Glutaredoxin-related protein 5, mitochondrial (GLRX5)
The protein contains 157 amino acids for an estimated molecular weight of 16628 Da.
Monothiol glutaredoxin involved in mitochondrial iron-sulfur (Fe/S) cluster transfer (PubMed:20364084, PubMed:23615440). Receives 2Fe/2S clusters from scaffold protein ISCU and mediates their transfer to apoproteins, to the 4Fe/FS cluster biosynthesis machinery, or export from mitochondrion (PubMed:20364084, PubMed:23615440, PubMed:24334290). Required for normal regulation of hemoglobin synthesis by the iron-sulfur protein ACO1 (PubMed:20364084). (updated: Feb. 10, 2021)
Protein identification was indicated in the following studies:
- Wilson and co-workers. (2016) Comparison of the Proteome of Adult and Cord Erythroid Cells, and Changes in the Proteome Following Reticulocyte Maturation. Mol Cell Proteomics. 15(6), 1938-1946.
- Bryk and co-workers. (2017) Quantitative Analysis of Human Red Blood Cell Proteome. J Proteome Res. 16(8), 2752-2761.
- Chu and co-workers. (2018) Quantitative mass spectrometry of human reticulocytes reveal proteome-wide modifications during maturation. Br J Haematol. 180(1), 118-133.
Methods
The following articles were analysed to gather the proteome content of erythrocytes.

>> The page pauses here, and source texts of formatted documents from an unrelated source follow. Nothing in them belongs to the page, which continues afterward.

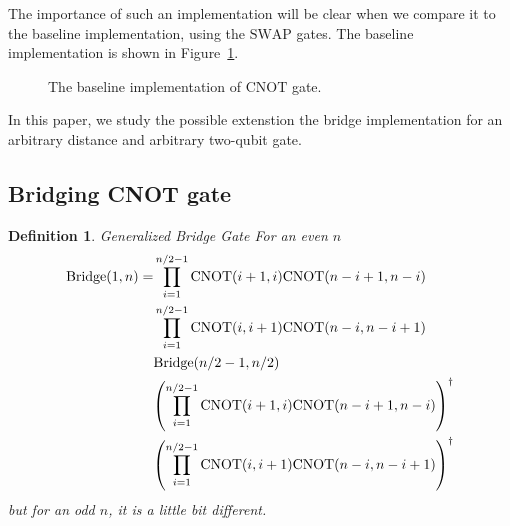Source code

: \documentclass{report}
\newtheorem{definition}{Definition}
\begin{document}

The importance of such an implementation will be clear when we compare it to the baseline implementation, using the $\mathrm{SWAP}$ gates. The baseline implementation is shown in Figure~\ref{fig:3_baseline_impl}.

\begin{figure}[h]
  \centering
  \label{fig:3_baseline_impl}
  \caption{The baseline implementation of $\mathrm{CNOT}$ gate.}
\end{figure}

In this paper, we study the possible extenstion the bridge implementation for an arbitrary distance and arbitrary two-qubit gate.

\subsection*{Bridging CNOT gate}

\def\qceq{\midstick[6,brackets=none]{=}}
  \begin{definition}{Generalized Bridge Gate}
    For an even $n$
    \begin{align*} \mathrm{Bridge}(1, n) = &\prod_{i=1}^{n/2 - 1}\mathrm{CNOT}(i + 1, i)\mathrm{CNOT}(n - i + 1, n - i) \\ & \prod_{i=1}^{n/2 - 1}\mathrm{CNOT}(i, i + 1)\mathrm{CNOT}(n - i, n - i + 1) \\ & \mathrm{Bridge}(n/2 - 1, n/2)  \\
    & \qty(\prod_{i=1}^{n/2 - 1}\mathrm{CNOT}(i + 1, i)\mathrm{CNOT}(n - i + 1, n - i))^\dagger \\ 
    & \qty(\prod_{i=1}^{n/2 - 1}\mathrm{CNOT}(i, i + 1)\mathrm{CNOT}(n - i, n - i + 1))^\dagger
    \end{align*}
    but for an odd $n$, it is a little bit different.
  \end{definition}
\end{document}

The gene or protein list provided in the studies were processed using the ID mapping API of Uniprot in September 2018. The number of proteins identified and mapped without ambiguity in these studies is indicated below.
Only Swiss-Prot entries (reviewed) were considered for protein evidence assignation.

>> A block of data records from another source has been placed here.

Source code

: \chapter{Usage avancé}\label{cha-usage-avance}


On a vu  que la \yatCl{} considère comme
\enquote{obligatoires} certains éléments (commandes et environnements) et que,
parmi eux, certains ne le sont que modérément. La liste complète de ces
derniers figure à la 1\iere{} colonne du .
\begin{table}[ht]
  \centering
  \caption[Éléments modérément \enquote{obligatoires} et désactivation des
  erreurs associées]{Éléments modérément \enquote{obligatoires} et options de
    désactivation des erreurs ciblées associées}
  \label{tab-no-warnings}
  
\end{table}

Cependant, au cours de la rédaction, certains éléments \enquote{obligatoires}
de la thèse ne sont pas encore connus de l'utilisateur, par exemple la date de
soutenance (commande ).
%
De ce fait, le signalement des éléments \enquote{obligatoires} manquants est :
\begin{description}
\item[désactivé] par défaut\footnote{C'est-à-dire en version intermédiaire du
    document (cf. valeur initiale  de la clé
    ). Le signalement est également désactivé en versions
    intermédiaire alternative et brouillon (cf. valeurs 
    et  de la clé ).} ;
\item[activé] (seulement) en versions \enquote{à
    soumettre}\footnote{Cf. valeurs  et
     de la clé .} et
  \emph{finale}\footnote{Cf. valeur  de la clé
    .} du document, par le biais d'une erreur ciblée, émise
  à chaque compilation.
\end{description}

| Publication | Identification 1 | Uniprot mapping 2 | Not mapped / Obsolete | TrEMBL | Swiss-Prot |
|---|---|---|---|---|---|
| Goodman (2013) | 2289 (gene list) | 2278 | 53 | 20599 | 2269 |
| Lange (2014) | 1234 | 1234 | 7 | 28 | 1224 |
| Hegedus (2015) | 2638 | 2622 | 0 | 235 | 2387 |
| Wilson (2016) | 1658 | 1528 | 170 | 291 | 1068 |
| d'Alessandro (2017) | 1826 | 1817 | 2 | 0 | 1815 |
| Bryk (2017) | 2090 | 2060 | 10 | 108 | 1942 |
| Chu (2018) | 1853 | 1804 | 55 | 362 | 1387 |
1 as available in the article and/or in supplementary material
2 uniprot mapping returns all protein isoforms as one entry
The compilation of older studies can be retrieved from the Red Blood Cell Collection database.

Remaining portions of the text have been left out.